Civil rights advocates and some former Democratic EEOC commissioners have expressed concern that the agency’s current approach could undermine long-standing workplace inclusion programs that courts have generally upheld when structured carefully.
Legal Experts Weigh In
Employment law specialists say the case underscores the legal risks associated with demographic-specific professional development programs.
David Glasgow, co-founder of the Meltzer Center for Diversity, Inclusion, and Belonging at NYU School of Law, said targeted programs such as women-only networking retreats have become frequent subjects of legal challenges.
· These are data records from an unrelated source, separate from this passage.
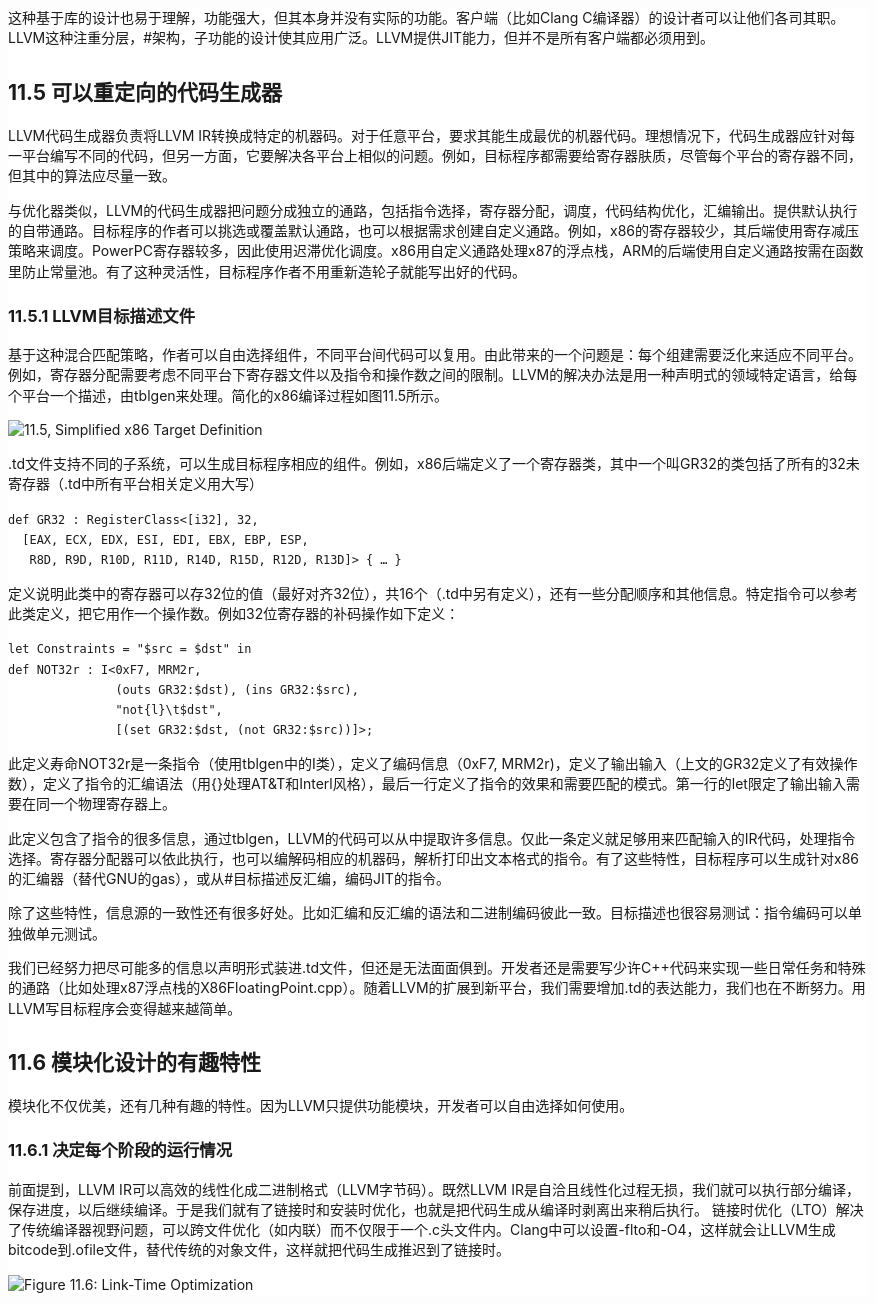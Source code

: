 这种基于库的设计也易于理解，功能强大，但其本身并没有实际的功能。客户端（比如Clang C编译器）的设计者可以让他们各司其职。LLVM这种注重分层，#架构，子功能的设计使其应用广泛。LLVM提供JIT能力，但并不是所有客户端都必须用到。

## 11.5 可以重定向的代码生成器
LLVM代码生成器负责将LLVM IR转换成特定的机器码。对于任意平台，要求其能生成最优的机器代码。理想情况下，代码生成器应针对每一平台编写不同的代码，但另一方面，它要解决各平台上相似的问题。例如，目标程序都需要给寄存器肤质，尽管每个平台的寄存器不同，但其中的算法应尽量一致。

与优化器类似，LLVM的代码生成器把问题分成独立的通路，包括指令选择，寄存器分配，调度，代码结构优化，汇编输出。提供默认执行的自带通路。目标程序的作者可以挑选或覆盖默认通路，也可以根据需求创建自定义通路。例如，x86的寄存器较少，其后端使用寄存减压策略来调度。PowerPC寄存器较多，因此使用迟滞优化调度。x86用自定义通路处理x87的浮点栈，ARM的后端使用自定义通路按需在函数里防止常量池。有了这种灵活性，目标程序作者不用重新造轮子就能写出好的代码。

### 11.5.1 LLVM目标描述文件
基于这种混合匹配策略，作者可以自由选择组件，不同平台间代码可以复用。由此带来的一个问题是：每个组建需要泛化来适应不同平台。例如，寄存器分配需要考虑不同平台下寄存器文件以及指令和操作数之间的限制。LLVM的解决办法是用一种声明式的领域特定语言，给每个平台一个描述，由tblgen来处理。简化的x86编译过程如图11.5所示。

![11.5, Simplified x86 Target Definition](http://www.aosabook.org/images/llvm/X86Target.png)

.td文件支持不同的子系统，可以生成目标程序相应的组件。例如，x86后端定义了一个寄存器类，其中一个叫GR32的类包括了所有的32未寄存器（.td中所有平台相关定义用大写）

    def GR32 : RegisterClass<[i32], 32,
      [EAX, ECX, EDX, ESI, EDI, EBX, EBP, ESP,
       R8D, R9D, R10D, R11D, R14D, R15D, R12D, R13D]> { … }

定义说明此类中的寄存器可以存32位的值（最好对齐32位），共16个（.td中另有定义），还有一些分配顺序和其他信息。特定指令可以参考此类定义，把它用作一个操作数。例如32位寄存器的补码操作如下定义：

    let Constraints = "$src = $dst" in
    def NOT32r : I<0xF7, MRM2r,
                   (outs GR32:$dst), (ins GR32:$src),
                   "not{l}\t$dst",
                   [(set GR32:$dst, (not GR32:$src))]>;

此定义寿命NOT32r是一条指令（使用tblgen中的I类），定义了编码信息（0xF7, MRM2r)，定义了输出输入（上文的GR32定义了有效操作数），定义了指令的汇编语法（用{}处理AT&T和Interl风格），最后一行定义了指令的效果和需要匹配的模式。第一行的let限定了输出输入需要在同一个物理寄存器上。

此定义包含了指令的很多信息，通过tblgen，LLVM的代码可以从中提取许多信息。仅此一条定义就足够用来匹配输入的IR代码，处理指令选择。寄存器分配器可以依此执行，也可以编解码相应的机器码，解析打印出文本格式的指令。有了这些特性，目标程序可以生成针对x86的汇编器（替代GNU的gas），或从#目标描述反汇编，编码JIT的指令。

除了这些特性，信息源的一致性还有很多好处。比如汇编和反汇编的语法和二进制编码彼此一致。目标描述也很容易测试：指令编码可以单独做单元测试。

我们已经努力把尽可能多的信息以声明形式装进.td文件，但还是无法面面俱到。开发者还是需要写少许C++代码来实现一些日常任务和特殊的通路（比如处理x87浮点栈的X86FloatingPoint.cpp）。随着LLVM的扩展到新平台，我们需要增加.td的表达能力，我们也在不断努力。用LLVM写目标程序会变得越来越简单。

## 11.6 模块化设计的有趣特性
模块化不仅优美，还有几种有趣的特性。因为LLVM只提供功能模块，开发者可以自由选择如何使用。

### 11.6.1 决定每个阶段的运行情况
前面提到，LLVM IR可以高效的线性化成二进制格式（LLVM字节码）。既然LLVM IR是自洽且线性化过程无损，我们就可以执行部分编译，保存进度，以后继续编译。于是我们就有了链接时和安装时优化，也就是把代码生成从编译时剥离出来稍后执行。
链接时优化（LTO）解决了传统编译器视野问题，可以跨文件优化（如内联）而不仅限于一个.c头文件内。Clang中可以设置-flto和-O4，这样就会让LLVM生成bitcode到.ofile文件，替代传统的对象文件，这样就把代码生成推迟到了链接时。

![Figure 11.6: Link-Time Optimization](http://www.aosabook.org/images/llvm/LTO.png)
He said organizations may reduce exposure by focusing on program content rather than limiting eligibility to a specific group. “Instead of limiting participation based on cohort, they could open it up to anyone who is committed to the content of the program,” he said.
Glasgow noted that many similar disputes have been resolved after employers broadened access to previously targeted programs. He also questioned whether pursuing litigation over a short-term networking event is the best use of agency resources at a time when broader workplace discrimination issues persist.
The EEOC did not provide additional comment beyond its public statement.
Legal and Business Implications
The outcome of the lawsuit could offer further clarity on how federal courts interpret Title VII in the context of modern workplace diversity programming. While the law bars discrimination against any protected group, including men, courts have historically allowed certain voluntary initiatives aimed at addressing underrepresentation—provided they do not create rigid exclusions or deny tangible employment benefits.
If the court finds that paid attendance, lodging and excused work time constituted material employment advantages, the case may hinge on whether those benefits were unlawfully restricted by gender.
For employers nationwide, the dispute illustrates the delicate balance between fostering inclusive professional networks and ensuring equal access to company-sponsored opportunities. As litigation over DEI programs continues, companies may face increasing pressure to design initiatives that are both inclusive in intent and neutral in structure.
The case is pending in U.S. District Court in New Hampshire.